(Records drawn from a dataset)
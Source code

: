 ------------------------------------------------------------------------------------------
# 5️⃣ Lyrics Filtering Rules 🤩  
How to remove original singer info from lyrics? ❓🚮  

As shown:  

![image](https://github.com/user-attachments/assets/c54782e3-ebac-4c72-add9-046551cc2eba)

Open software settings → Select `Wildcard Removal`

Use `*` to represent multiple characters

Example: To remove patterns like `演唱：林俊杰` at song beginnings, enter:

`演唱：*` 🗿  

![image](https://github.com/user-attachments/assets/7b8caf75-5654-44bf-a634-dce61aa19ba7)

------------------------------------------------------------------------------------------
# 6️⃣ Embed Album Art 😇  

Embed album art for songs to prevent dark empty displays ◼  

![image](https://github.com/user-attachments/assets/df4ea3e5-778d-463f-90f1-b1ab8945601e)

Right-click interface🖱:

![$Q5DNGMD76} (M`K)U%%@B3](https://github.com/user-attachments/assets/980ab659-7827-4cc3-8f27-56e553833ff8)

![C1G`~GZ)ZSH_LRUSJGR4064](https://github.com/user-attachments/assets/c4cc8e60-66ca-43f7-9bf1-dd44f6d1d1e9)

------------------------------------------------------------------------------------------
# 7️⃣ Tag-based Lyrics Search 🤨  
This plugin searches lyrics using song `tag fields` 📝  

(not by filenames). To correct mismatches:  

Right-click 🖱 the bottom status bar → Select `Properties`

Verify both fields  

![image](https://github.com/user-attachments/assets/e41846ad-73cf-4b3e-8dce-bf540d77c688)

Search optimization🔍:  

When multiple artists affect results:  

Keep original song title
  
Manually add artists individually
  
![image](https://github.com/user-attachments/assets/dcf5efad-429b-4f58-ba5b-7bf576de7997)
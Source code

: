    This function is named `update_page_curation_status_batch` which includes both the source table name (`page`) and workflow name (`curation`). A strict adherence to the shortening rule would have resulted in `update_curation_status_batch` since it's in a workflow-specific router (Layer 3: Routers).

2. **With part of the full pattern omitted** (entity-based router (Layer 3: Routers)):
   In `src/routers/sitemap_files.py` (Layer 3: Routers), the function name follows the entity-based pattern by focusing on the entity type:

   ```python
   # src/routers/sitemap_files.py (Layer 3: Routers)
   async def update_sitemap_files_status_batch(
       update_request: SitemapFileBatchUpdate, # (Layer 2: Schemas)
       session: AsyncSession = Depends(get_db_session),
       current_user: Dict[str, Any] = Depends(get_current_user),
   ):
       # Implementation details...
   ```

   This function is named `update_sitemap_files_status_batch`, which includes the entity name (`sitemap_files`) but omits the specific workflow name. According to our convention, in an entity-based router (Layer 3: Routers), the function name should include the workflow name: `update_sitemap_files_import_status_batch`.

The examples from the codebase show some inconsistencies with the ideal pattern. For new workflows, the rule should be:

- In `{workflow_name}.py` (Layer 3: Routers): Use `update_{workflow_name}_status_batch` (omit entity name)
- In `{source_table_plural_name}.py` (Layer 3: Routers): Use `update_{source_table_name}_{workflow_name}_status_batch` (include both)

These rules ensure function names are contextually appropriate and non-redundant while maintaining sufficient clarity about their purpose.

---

• _WHAT IS BEING ASKED_
Find how many lines in the data above include the string "Depends", and give that number alone.

• _RESPONSE TO THIS TASK_
2